(Data records)
━━━━━━━━━━

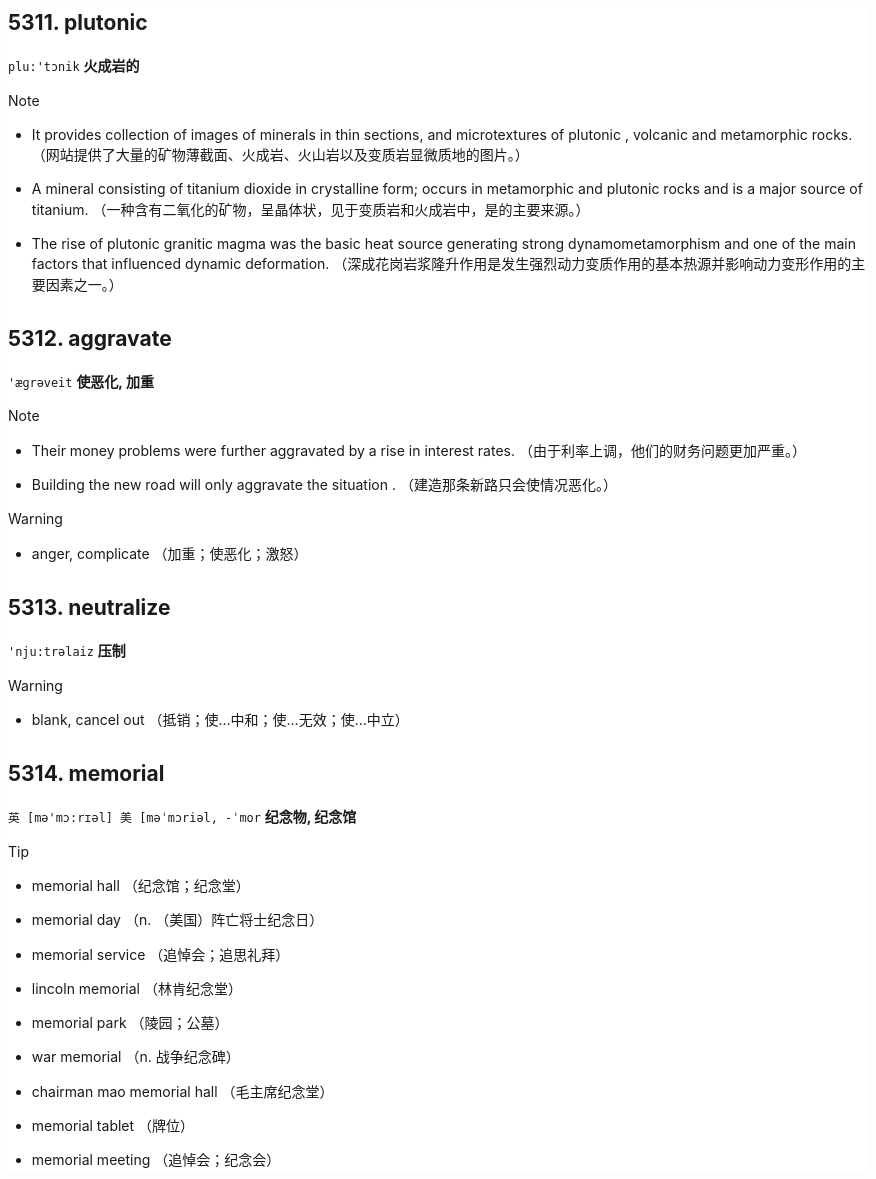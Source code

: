 ## 5311. plutonic

`plu:'tɔnik`  **火成岩的**

> [!NOTE]
>
> - It provides collection of images of minerals in thin sections, and microtextures of plutonic , volcanic and metamorphic rocks. （网站提供了大量的矿物薄截面、火成岩、火山岩以及变质岩显微质地的图片。）
>
> - A mineral consisting of titanium dioxide in crystalline form; occurs in metamorphic and plutonic rocks and is a major source of titanium. （一种含有二氧化的矿物，呈晶体状，见于变质岩和火成岩中，是的主要来源。）
>
> - The rise of plutonic granitic magma was the basic heat source generating strong dynamometamorphism and one of the main factors that influenced dynamic deformation. （深成花岗岩浆隆升作用是发生强烈动力变质作用的基本热源并影响动力变形作用的主要因素之一。）
>

## 5312. aggravate

`'æɡrəveit`  **使恶化, 加重**

> [!NOTE]
>
> - Their money problems were further aggravated by a rise in interest rates. （由于利率上调，他们的财务问题更加严重。）
>
> - Building the new road will only aggravate the situation . （建造那条新路只会使情况恶化。）
>

> [!WARNING]
>
> - anger, complicate （加重；使恶化；激怒）
>

## 5313. neutralize

`'nju:trəlaiz`  **压制**

> [!WARNING]
>
> - blank, cancel out （抵销；使…中和；使…无效；使…中立）
>

## 5314. memorial

`英 [mə'mɔ:rɪəl] 美 [məˈmɔriəl, -ˈmor`  **纪念物, 纪念馆**

> [!TIP]
>
> - memorial hall （纪念馆；纪念堂）
>
> - memorial day （n. （美国）阵亡将士纪念日）
>
> - memorial service （追悼会；追思礼拜）
>
> - lincoln memorial （林肯纪念堂）
>
> - memorial park （陵园；公墓）
>
> - war memorial （n. 战争纪念碑）
>
> - chairman mao memorial hall （毛主席纪念堂）
>
> - memorial tablet （牌位）
>
> - memorial meeting （追悼会；纪念会）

━━━━━━━━━━

# TASK OBJECTIVE
Copy out the entries verbatim, but skip every picture.

# RESULT
Source code

: ## 5311. plutonic

`plu:'tɔnik`  **火成岩的**

> [!NOTE]
>
> - It provides collection of images of minerals in thin sections, and microtextures of plutonic , volcanic and metamorphic rocks. （网站提供了大量的矿物薄截面、火成岩、火山岩以及变质岩显微质地的图片。）
>
> - A mineral consisting of titanium dioxide in crystalline form; occurs in metamorphic and plutonic rocks and is a major source of titanium. （一种含有二氧化的矿物，呈晶体状，见于变质岩和火成岩中，是的主要来源。）
>
> - The rise of plutonic granitic magma was the basic heat source generating strong dynamometamorphism and one of the main factors that influenced dynamic deformation. （深成花岗岩浆隆升作用是发生强烈动力变质作用的基本热源并影响动力变形作用的主要因素之一。）
>

## 5312. aggravate

`'æɡrəveit`  **使恶化, 加重**

> [!NOTE]
>
> - Their money problems were further aggravated by a rise in interest rates. （由于利率上调，他们的财务问题更加严重。）
>
> - Building the new road will only aggravate the situation . （建造那条新路只会使情况恶化。）
>

> [!WARNING]
>
> - anger, complicate （加重；使恶化；激怒）
>

## 5313. neutralize

`'nju:trəlaiz`  **压制**

> [!WARNING]
>
> - blank, cancel out （抵销；使…中和；使…无效；使…中立）
>

## 5314. memorial

`英 [mə'mɔ:rɪəl] 美 [məˈmɔriəl, -ˈmor`  **纪念物, 纪念馆**

> [!TIP]
>
> - memorial hall （纪念馆；纪念堂）
>
> - memorial day （n. （美国）阵亡将士纪念日）
>
> - memorial service （追悼会；追思礼拜）
>
> - lincoln memorial （林肯纪念堂）
>
> - memorial park （陵园；公墓）
>
> - war memorial （n. 战争纪念碑）
>
> - chairman mao memorial hall （毛主席纪念堂）
>
> - memorial tablet （牌位）
>
> - memorial meeting （追悼会；纪念会）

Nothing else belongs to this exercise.